── STUDY MATERIAL ──

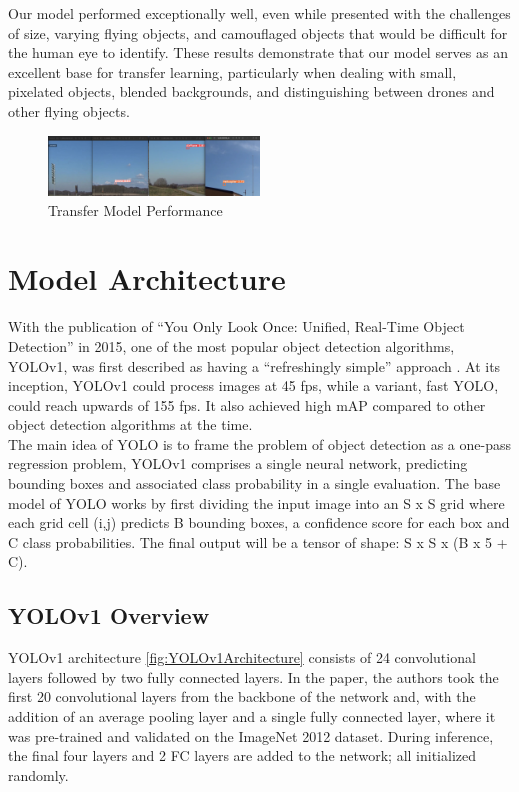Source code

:\documentclass[10pt,twocolumn,letterpaper]{article}
\begin{document}
Our model performed exceptionally well, even while presented with the challenges of size, varying flying objects, and camouflaged objects that would be difficult for the human eye to identify. These results demonstrate that our model serves as an excellent base for transfer learning, particularly when dealing with small, pixelated objects, blended backgrounds, and distinguishing between drones and other flying objects.

\begin{figure}[h]
    \centering
    \includegraphics[width=0.5\textwidth]{figures/transfer_model.png}
    \caption{Transfer Model Performance \cite{TransferDataset}}
    \label{fig:Transfer Model Performance}
\end{figure}


\section{Model Architecture}
With the publication of “You Only Look Once: Unified, Real-Time Object Detection” \cite{YOLO_OG} in 2015, one of the most popular object detection algorithms, YOLOv1, was first described as having a “refreshingly simple” approach \cite{CompReview}. At its inception, YOLOv1 could process images at 45 fps, while a variant, fast YOLO, could reach upwards of 155 fps. It also achieved high mAP compared to other object detection algorithms at the time.\\
\indent The main idea of YOLO is to frame the problem of object detection as a one-pass regression problem, YOLOv1 comprises a single neural network, predicting bounding boxes and associated class probability in a single evaluation. The base model of YOLO works by first dividing the input image into an S x S grid where each grid cell (i,j) predicts B bounding boxes, a confidence score for each box and C class probabilities. The final output will be a tensor of shape: S x S x (B x 5 + C).

\subsection{YOLOv1 Overview}
YOLOv1 architecture \ref{fig:YOLOv1Architecture} consists of 24 convolutional layers followed by two fully connected layers. In the paper, the authors took the first 20 convolutional layers from the backbone of the network and, with the addition of an average pooling layer and a single fully connected layer, where it was pre-trained and validated on the ImageNet 2012 dataset. During inference, the final four layers and 2 FC layers are added to the network; all initialized randomly.
\end{document}
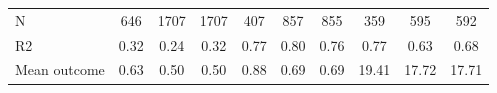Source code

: \begin{tabular}{lccc|ccc|ccc}
N           &         646         &        1707         &        1707         &         407         &         857         &         855         &         359         &         595         &         592         \\
R2          &        0.32         &        0.24         &        0.32         &        0.77         &        0.80         &        0.76         &        0.77         &        0.63         &        0.68         \\
Mean outcome&        0.63         &        0.50         &        0.50         &        0.88         &        0.69         &        0.69         &       19.41         &       17.72         &       17.71         \\
\bottomrule \end{tabular}
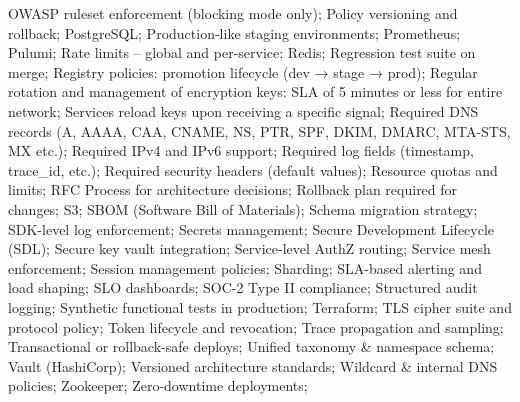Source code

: \documentclass[letterpaper,11pt]{article}
\begin{document}
\begin{multicols}{4}
{\begin{itemize}[leftmargin=0.1in, label={}, itemsep=0pt, parsep=0pt, topsep=0pt, partopsep=0pt]
OWASP ruleset enforcement (blocking mode only);
Policy versioning and rollback;
PostgreSQL;
Production-like staging environments;
Prometheus;
Pulumi;
Rate limits – global and per-service;
Redis;
Regression test suite on merge;
Registry policies: promotion lifecycle (dev → stage → prod);
Regular rotation and management of encryption keys: SLA of 5 minutes or less for entire network; Services reload keys upon receiving a specific signal;
Required DNS records (A, AAAA, CAA, CNAME, NS, PTR, SPF, DKIM, DMARC, MTA-STS, MX etc.);
Required IPv4 and IPv6 support;
Required log fields (timestamp, trace\_id, etc.);
Required security headers (default values);
Resource quotas and limits;
RFC Process for architecture decisions;
Rollback plan required for changes;
S3;
SBOM (Software Bill of Materials);
Schema migration strategy;
SDK-level log enforcement;
Secrets management;
Secure Development Lifecycle (SDL);
Secure key vault integration;
Service-level AuthZ routing;
Service mesh enforcement;
Session management policies;
Sharding;
SLA-based alerting and load shaping;
SLO dashboards;
SOC-2 Type II compliance;
Structured audit logging;
Synthetic functional tests in production;
Terraform;
TLS cipher suite and protocol policy;
Token lifecycle and revocation;
Trace propagation and sampling;
Transactional or rollback-safe deploys;
Unified taxonomy \& namespace schema;
Vault (HashiCorp);
Versioned architecture standards;
Wildcard \& internal DNS policies;
Zookeeper;
Zero-downtime deployments;


\end{itemize}}
\end{multicols}
\end{document}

───

◆ ABOUT THIS TASK ◆
Return the whole listing exactly, minus its pictures.

◆ ANSWER BOX ◆
Source code

:\documentclass[10pt,twocolumn,letterpaper]{article}
\begin{document}
Our model performed exceptionally well, even while presented with the challenges of size, varying flying objects, and camouflaged objects that would be difficult for the human eye to identify. These results demonstrate that our model serves as an excellent base for transfer learning, particularly when dealing with small, pixelated objects, blended backgrounds, and distinguishing between drones and other flying objects.

\begin{figure}[h]
    \centering
    \includegraphics[width=0.5\textwidth]{figures/transfer_model.png}
    \caption{Transfer Model Performance \cite{TransferDataset}}
    \label{fig:Transfer Model Performance}
\end{figure}


\section{Model Architecture}
With the publication of “You Only Look Once: Unified, Real-Time Object Detection” \cite{YOLO_OG} in 2015, one of the most popular object detection algorithms, YOLOv1, was first described as having a “refreshingly simple” approach \cite{CompReview}. At its inception, YOLOv1 could process images at 45 fps, while a variant, fast YOLO, could reach upwards of 155 fps. It also achieved high mAP compared to other object detection algorithms at the time.\\
\indent The main idea of YOLO is to frame the problem of object detection as a one-pass regression problem, YOLOv1 comprises a single neural network, predicting bounding boxes and associated class probability in a single evaluation. The base model of YOLO works by first dividing the input image into an S x S grid where each grid cell (i,j) predicts B bounding boxes, a confidence score for each box and C class probabilities. The final output will be a tensor of shape: S x S x (B x 5 + C).

\subsection{YOLOv1 Overview}
YOLOv1 architecture \ref{fig:YOLOv1Architecture} consists of 24 convolutional layers followed by two fully connected layers. In the paper, the authors took the first 20 convolutional layers from the backbone of the network and, with the addition of an average pooling layer and a single fully connected layer, where it was pre-trained and validated on the ImageNet 2012 dataset. During inference, the final four layers and 2 FC layers are added to the network; all initialized randomly.
\end{document}
Source code

: \begin{tabular}{lccc|ccc|ccc}
N           &         646         &        1707         &        1707         &         407         &         857         &         855         &         359         &         595         &         592         \\
R2          &        0.32         &        0.24         &        0.32         &        0.77         &        0.80         &        0.76         &        0.77         &        0.63         &        0.68         \\
Mean outcome&        0.63         &        0.50         &        0.50         &        0.88         &        0.69         &        0.69         &       19.41         &       17.72         &       17.71         \\
\bottomrule \end{tabular}
Source code

: \documentclass[letterpaper,11pt]{article}
\begin{document}
\begin{multicols}{4}
{\begin{itemize}[leftmargin=0.1in, label={}, itemsep=0pt, parsep=0pt, topsep=0pt, partopsep=0pt]
OWASP ruleset enforcement (blocking mode only);
Policy versioning and rollback;
PostgreSQL;
Production-like staging environments;
Prometheus;
Pulumi;
Rate limits – global and per-service;
Redis;
Regression test suite on merge;
Registry policies: promotion lifecycle (dev → stage → prod);
Regular rotation and management of encryption keys: SLA of 5 minutes or less for entire network; Services reload keys upon receiving a specific signal;
Required DNS records (A, AAAA, CAA, CNAME, NS, PTR, SPF, DKIM, DMARC, MTA-STS, MX etc.);
Required IPv4 and IPv6 support;
Required log fields (timestamp, trace\_id, etc.);
Required security headers (default values);
Resource quotas and limits;
RFC Process for architecture decisions;
Rollback plan required for changes;
S3;
SBOM (Software Bill of Materials);
Schema migration strategy;
SDK-level log enforcement;
Secrets management;
Secure Development Lifecycle (SDL);
Secure key vault integration;
Service-level AuthZ routing;
Service mesh enforcement;
Session management policies;
Sharding;
SLA-based alerting and load shaping;
SLO dashboards;
SOC-2 Type II compliance;
Structured audit logging;
Synthetic functional tests in production;
Terraform;
TLS cipher suite and protocol policy;
Token lifecycle and revocation;
Trace propagation and sampling;
Transactional or rollback-safe deploys;
Unified taxonomy \& namespace schema;
Vault (HashiCorp);
Versioned architecture standards;
Wildcard \& internal DNS policies;
Zookeeper;
Zero-downtime deployments;


\end{itemize}}
\end{multicols}
\end{document}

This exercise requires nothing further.